→ **Work to be completed**
Scan the listing below for the word "auditable" and copy every line that has it.
------------------------
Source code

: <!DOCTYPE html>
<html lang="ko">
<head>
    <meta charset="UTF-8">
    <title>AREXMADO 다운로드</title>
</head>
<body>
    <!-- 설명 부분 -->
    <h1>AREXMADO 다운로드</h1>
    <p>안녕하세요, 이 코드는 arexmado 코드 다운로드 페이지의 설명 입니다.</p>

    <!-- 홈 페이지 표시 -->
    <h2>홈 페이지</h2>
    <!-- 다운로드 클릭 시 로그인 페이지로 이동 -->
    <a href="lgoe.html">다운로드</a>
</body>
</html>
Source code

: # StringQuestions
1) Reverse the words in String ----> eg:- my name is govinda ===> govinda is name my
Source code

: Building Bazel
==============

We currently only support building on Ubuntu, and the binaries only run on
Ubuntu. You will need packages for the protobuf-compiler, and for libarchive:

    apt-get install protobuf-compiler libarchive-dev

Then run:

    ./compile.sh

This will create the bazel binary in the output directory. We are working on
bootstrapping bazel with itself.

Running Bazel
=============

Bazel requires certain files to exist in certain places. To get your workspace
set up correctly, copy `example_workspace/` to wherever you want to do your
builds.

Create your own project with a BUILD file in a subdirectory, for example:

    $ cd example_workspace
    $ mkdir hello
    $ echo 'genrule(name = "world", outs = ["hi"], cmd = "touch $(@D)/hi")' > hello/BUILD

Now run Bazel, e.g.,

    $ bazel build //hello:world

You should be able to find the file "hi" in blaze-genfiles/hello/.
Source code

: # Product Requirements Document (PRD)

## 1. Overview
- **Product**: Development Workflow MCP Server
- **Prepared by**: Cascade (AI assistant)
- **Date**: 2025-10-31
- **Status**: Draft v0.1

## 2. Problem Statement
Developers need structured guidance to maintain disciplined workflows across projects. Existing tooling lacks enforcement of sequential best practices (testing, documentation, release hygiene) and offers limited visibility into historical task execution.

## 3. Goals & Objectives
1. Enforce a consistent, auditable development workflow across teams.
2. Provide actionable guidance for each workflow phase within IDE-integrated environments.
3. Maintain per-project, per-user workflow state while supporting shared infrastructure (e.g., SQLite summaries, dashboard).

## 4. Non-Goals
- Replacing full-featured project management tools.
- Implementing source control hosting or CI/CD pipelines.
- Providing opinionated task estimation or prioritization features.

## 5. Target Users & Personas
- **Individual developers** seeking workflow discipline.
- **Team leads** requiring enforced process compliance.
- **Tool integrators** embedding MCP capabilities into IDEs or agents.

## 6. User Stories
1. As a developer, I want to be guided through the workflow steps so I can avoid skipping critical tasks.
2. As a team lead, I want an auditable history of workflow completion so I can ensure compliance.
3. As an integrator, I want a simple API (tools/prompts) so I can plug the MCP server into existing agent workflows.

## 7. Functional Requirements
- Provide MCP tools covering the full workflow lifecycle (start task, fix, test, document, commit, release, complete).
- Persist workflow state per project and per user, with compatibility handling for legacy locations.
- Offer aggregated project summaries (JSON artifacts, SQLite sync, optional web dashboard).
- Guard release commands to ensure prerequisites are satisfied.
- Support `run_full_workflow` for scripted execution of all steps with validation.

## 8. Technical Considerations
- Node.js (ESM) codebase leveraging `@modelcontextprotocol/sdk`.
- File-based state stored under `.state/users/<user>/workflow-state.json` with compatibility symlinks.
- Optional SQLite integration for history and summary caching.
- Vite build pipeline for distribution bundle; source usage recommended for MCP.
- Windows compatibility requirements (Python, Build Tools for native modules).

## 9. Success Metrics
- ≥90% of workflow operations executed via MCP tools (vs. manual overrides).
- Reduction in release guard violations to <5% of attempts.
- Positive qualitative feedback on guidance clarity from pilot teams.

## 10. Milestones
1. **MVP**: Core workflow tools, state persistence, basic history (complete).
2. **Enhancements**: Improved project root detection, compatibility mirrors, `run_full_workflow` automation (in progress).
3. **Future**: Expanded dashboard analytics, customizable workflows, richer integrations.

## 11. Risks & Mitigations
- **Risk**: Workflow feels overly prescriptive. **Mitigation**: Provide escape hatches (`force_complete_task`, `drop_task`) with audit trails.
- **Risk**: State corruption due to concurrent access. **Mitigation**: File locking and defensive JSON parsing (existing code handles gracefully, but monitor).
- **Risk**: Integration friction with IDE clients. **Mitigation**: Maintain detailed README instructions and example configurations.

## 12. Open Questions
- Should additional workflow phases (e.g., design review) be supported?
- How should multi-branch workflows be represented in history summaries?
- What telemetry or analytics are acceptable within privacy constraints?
------------------------
→ **Your solution**
1. Enforce a consistent, auditable development workflow across teams.
2. As a team lead, I want an auditable history of workflow completion so I can ensure compliance.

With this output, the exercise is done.